Christopher Lehmpfuhl’s impressions of the landscape of Georgia, a land foreign to him, shifting the paradigm of the lense of Georgia as seen by Natela Iankoshvili. Through explorations of foreignness and what contexts, close to and far away from home can create, Iankoshvili and Lehmpfuhl portray the Georgian landscape. Through this examination of Georgia from two distinct positions this exhibition asks the question: what new things are to be seen, when observing another’s home through painting? From two perspectives across the table: from home as the site of investigation for Iankoshvili; to a travel journal filtered through Lehmpfuhl’s hands, this exhibition finds Georgia as a site for discovery.Christopher Lehmpfuhl, a master student of Klaus Fußmann at the Hochschule der Künste in Berlin, has received numerous awards, including a scholarship from the Bavarian Academy of Fine Arts and the GASAG Art Award Berlin. For the 20th anniversary of Germany’s reunification in 2009 the artist received a commission to paint the 16 States of the Federal Republic of Germany. His works have been shown in museums and galleries all over Germany and abroad, most recently at the Marburger Kunstverein. The exhibition “Schlossplatz im Wandel”, featuring the large body of works that focus on the demolition of the Palast der Republik and the reconstruction of the Berliner Stadtschloss, is planned for early 2019 in Berlin.

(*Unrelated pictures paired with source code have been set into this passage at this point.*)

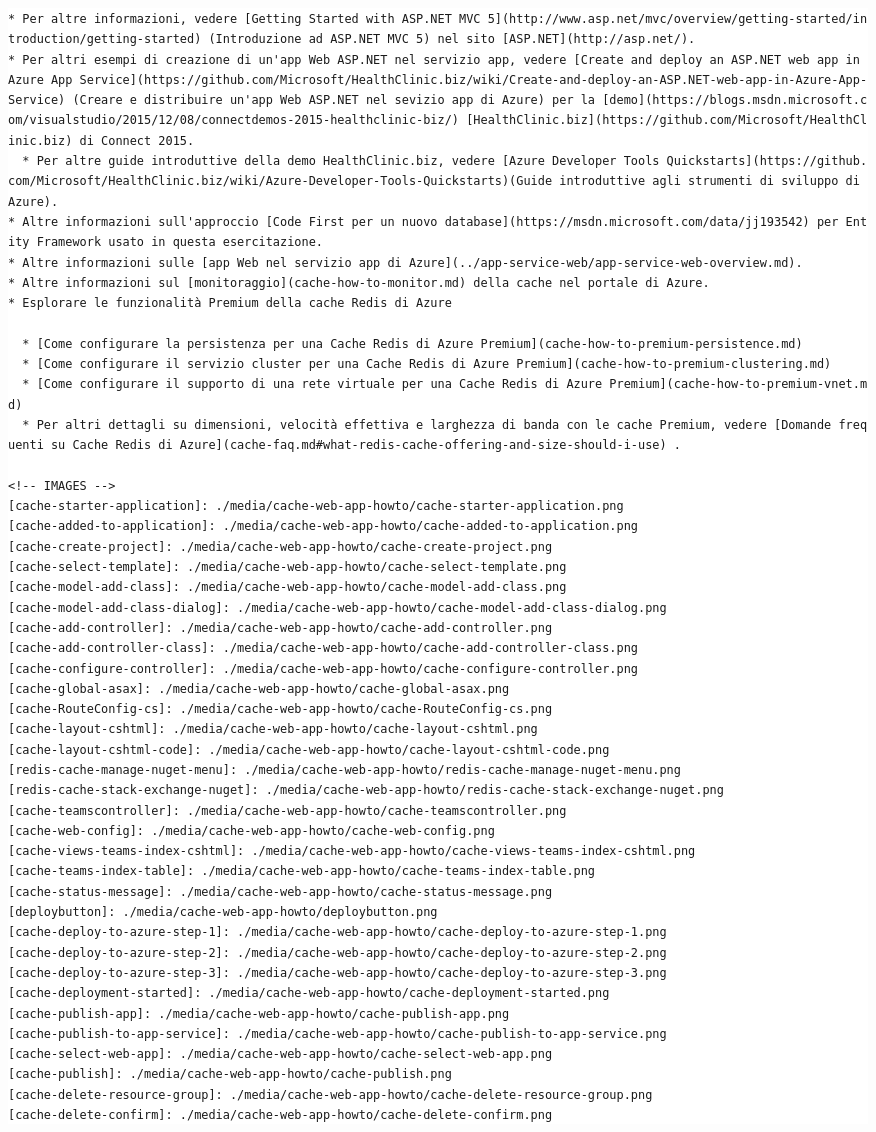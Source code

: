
 ```
* Per altre informazioni, vedere [Getting Started with ASP.NET MVC 5](http://www.asp.net/mvc/overview/getting-started/introduction/getting-started) (Introduzione ad ASP.NET MVC 5) nel sito [ASP.NET](http://asp.net/).
* Per altri esempi di creazione di un'app Web ASP.NET nel servizio app, vedere [Create and deploy an ASP.NET web app in Azure App Service](https://github.com/Microsoft/HealthClinic.biz/wiki/Create-and-deploy-an-ASP.NET-web-app-in-Azure-App-Service) (Creare e distribuire un'app Web ASP.NET nel sevizio app di Azure) per la [demo](https://blogs.msdn.microsoft.com/visualstudio/2015/12/08/connectdemos-2015-healthclinic-biz/) [HealthClinic.biz](https://github.com/Microsoft/HealthClinic.biz) di Connect 2015.
  * Per altre guide introduttive della demo HealthClinic.biz, vedere [Azure Developer Tools Quickstarts](https://github.com/Microsoft/HealthClinic.biz/wiki/Azure-Developer-Tools-Quickstarts)(Guide introduttive agli strumenti di sviluppo di Azure).
* Altre informazioni sull'approccio [Code First per un nuovo database](https://msdn.microsoft.com/data/jj193542) per Entity Framework usato in questa esercitazione.
* Altre informazioni sulle [app Web nel servizio app di Azure](../app-service-web/app-service-web-overview.md).
* Altre informazioni sul [monitoraggio](cache-how-to-monitor.md) della cache nel portale di Azure.
* Esplorare le funzionalità Premium della cache Redis di Azure
  
  * [Come configurare la persistenza per una Cache Redis di Azure Premium](cache-how-to-premium-persistence.md)
  * [Come configurare il servizio cluster per una Cache Redis di Azure Premium](cache-how-to-premium-clustering.md)
  * [Come configurare il supporto di una rete virtuale per una Cache Redis di Azure Premium](cache-how-to-premium-vnet.md)
  * Per altri dettagli su dimensioni, velocità effettiva e larghezza di banda con le cache Premium, vedere [Domande frequenti su Cache Redis di Azure](cache-faq.md#what-redis-cache-offering-and-size-should-i-use) .

<!-- IMAGES -->
[cache-starter-application]: ./media/cache-web-app-howto/cache-starter-application.png
[cache-added-to-application]: ./media/cache-web-app-howto/cache-added-to-application.png
[cache-create-project]: ./media/cache-web-app-howto/cache-create-project.png
[cache-select-template]: ./media/cache-web-app-howto/cache-select-template.png
[cache-model-add-class]: ./media/cache-web-app-howto/cache-model-add-class.png
[cache-model-add-class-dialog]: ./media/cache-web-app-howto/cache-model-add-class-dialog.png
[cache-add-controller]: ./media/cache-web-app-howto/cache-add-controller.png
[cache-add-controller-class]: ./media/cache-web-app-howto/cache-add-controller-class.png
[cache-configure-controller]: ./media/cache-web-app-howto/cache-configure-controller.png
[cache-global-asax]: ./media/cache-web-app-howto/cache-global-asax.png
[cache-RouteConfig-cs]: ./media/cache-web-app-howto/cache-RouteConfig-cs.png
[cache-layout-cshtml]: ./media/cache-web-app-howto/cache-layout-cshtml.png
[cache-layout-cshtml-code]: ./media/cache-web-app-howto/cache-layout-cshtml-code.png
[redis-cache-manage-nuget-menu]: ./media/cache-web-app-howto/redis-cache-manage-nuget-menu.png
[redis-cache-stack-exchange-nuget]: ./media/cache-web-app-howto/redis-cache-stack-exchange-nuget.png
[cache-teamscontroller]: ./media/cache-web-app-howto/cache-teamscontroller.png
[cache-web-config]: ./media/cache-web-app-howto/cache-web-config.png
[cache-views-teams-index-cshtml]: ./media/cache-web-app-howto/cache-views-teams-index-cshtml.png
[cache-teams-index-table]: ./media/cache-web-app-howto/cache-teams-index-table.png
[cache-status-message]: ./media/cache-web-app-howto/cache-status-message.png
[deploybutton]: ./media/cache-web-app-howto/deploybutton.png
[cache-deploy-to-azure-step-1]: ./media/cache-web-app-howto/cache-deploy-to-azure-step-1.png
[cache-deploy-to-azure-step-2]: ./media/cache-web-app-howto/cache-deploy-to-azure-step-2.png
[cache-deploy-to-azure-step-3]: ./media/cache-web-app-howto/cache-deploy-to-azure-step-3.png
[cache-deployment-started]: ./media/cache-web-app-howto/cache-deployment-started.png
[cache-publish-app]: ./media/cache-web-app-howto/cache-publish-app.png
[cache-publish-to-app-service]: ./media/cache-web-app-howto/cache-publish-to-app-service.png
[cache-select-web-app]: ./media/cache-web-app-howto/cache-select-web-app.png
[cache-publish]: ./media/cache-web-app-howto/cache-publish.png
[cache-delete-resource-group]: ./media/cache-web-app-howto/cache-delete-resource-group.png
[cache-delete-confirm]: ./media/cache-web-app-howto/cache-delete-confirm.png

```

Natela Iankoshvili studied at the Art Academy in Tbilisi and presented her work in numerous solo and group exhibitions in Georgia, the Soviet Union and abroad. She received several awards, including the Shota Rustaveli-Prize, the most prestigious art prize in Georgia. Her works are presented in prestigious collections like the Tretyakov State Gallery in Moscow or the National Gallery in Tblisi. From May 3–6, 2018 Galerie Kornfeld will present Natela Iankoshvili's work at Frieze New York, her first exhibition in the US.A book, published by Wienand Verlag, 88 pages, with an introduction by Mamuka Bliadze, an art historic essay by British art historian Mark Gisbourne and color images of all works from Christopher Lehmpfuhl's trip to Georgia, will be launched on Thursday, May 24 at 6pm.